Your instructions: Print the listing below once more, unchanged.

Data under study:
■ ■ ■ ■ ■ ■ ■

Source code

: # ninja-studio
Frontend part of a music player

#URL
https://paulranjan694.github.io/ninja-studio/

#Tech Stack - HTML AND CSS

■ ■ ■ ■ ■ ■ ■

Expected answer:
Source code

: # ninja-studio
Frontend part of a music player

#URL
https://paulranjan694.github.io/ninja-studio/

#Tech Stack - HTML AND CSS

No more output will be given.